WORK ORDER:
Would you write out the records below exactly as given?

Extracted records:
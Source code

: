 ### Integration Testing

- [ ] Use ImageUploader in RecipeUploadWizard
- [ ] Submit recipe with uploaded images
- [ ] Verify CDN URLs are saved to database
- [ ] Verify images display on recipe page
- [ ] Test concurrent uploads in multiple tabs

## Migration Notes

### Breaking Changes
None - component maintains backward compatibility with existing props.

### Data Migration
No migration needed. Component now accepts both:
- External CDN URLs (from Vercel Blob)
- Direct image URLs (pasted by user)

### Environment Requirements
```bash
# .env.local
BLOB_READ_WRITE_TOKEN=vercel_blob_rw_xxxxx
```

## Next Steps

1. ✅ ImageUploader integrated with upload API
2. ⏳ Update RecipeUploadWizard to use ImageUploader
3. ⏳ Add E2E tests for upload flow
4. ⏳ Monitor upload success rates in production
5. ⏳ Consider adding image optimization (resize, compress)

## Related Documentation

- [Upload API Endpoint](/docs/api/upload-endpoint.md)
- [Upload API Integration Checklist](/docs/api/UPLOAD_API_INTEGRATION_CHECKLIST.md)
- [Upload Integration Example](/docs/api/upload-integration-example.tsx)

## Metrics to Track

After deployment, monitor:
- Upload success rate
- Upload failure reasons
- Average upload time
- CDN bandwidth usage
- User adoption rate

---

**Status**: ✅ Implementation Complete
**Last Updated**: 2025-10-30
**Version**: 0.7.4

RESULT OF THE EXERCISE:
Source code

: ### Integration Testing

- [ ] Use ImageUploader in RecipeUploadWizard
- [ ] Submit recipe with uploaded images
- [ ] Verify CDN URLs are saved to database
- [ ] Verify images display on recipe page
- [ ] Test concurrent uploads in multiple tabs

## Migration Notes

### Breaking Changes
None - component maintains backward compatibility with existing props.

### Data Migration
No migration needed. Component now accepts both:
- External CDN URLs (from Vercel Blob)
- Direct image URLs (pasted by user)

### Environment Requirements
```bash
# .env.local
BLOB_READ_WRITE_TOKEN=vercel_blob_rw_xxxxx
```

## Next Steps

1. ✅ ImageUploader integrated with upload API
2. ⏳ Update RecipeUploadWizard to use ImageUploader
3. ⏳ Add E2E tests for upload flow
4. ⏳ Monitor upload success rates in production
5. ⏳ Consider adding image optimization (resize, compress)

## Related Documentation

- [Upload API Endpoint](/docs/api/upload-endpoint.md)
- [Upload API Integration Checklist](/docs/api/UPLOAD_API_INTEGRATION_CHECKLIST.md)
- [Upload Integration Example](/docs/api/upload-integration-example.tsx)

## Metrics to Track

After deployment, monitor:
- Upload success rate
- Upload failure reasons
- Average upload time
- CDN bandwidth usage
- User adoption rate

---

**Status**: ✅ Implementation Complete
**Last Updated**: 2025-10-30
**Version**: 0.7.4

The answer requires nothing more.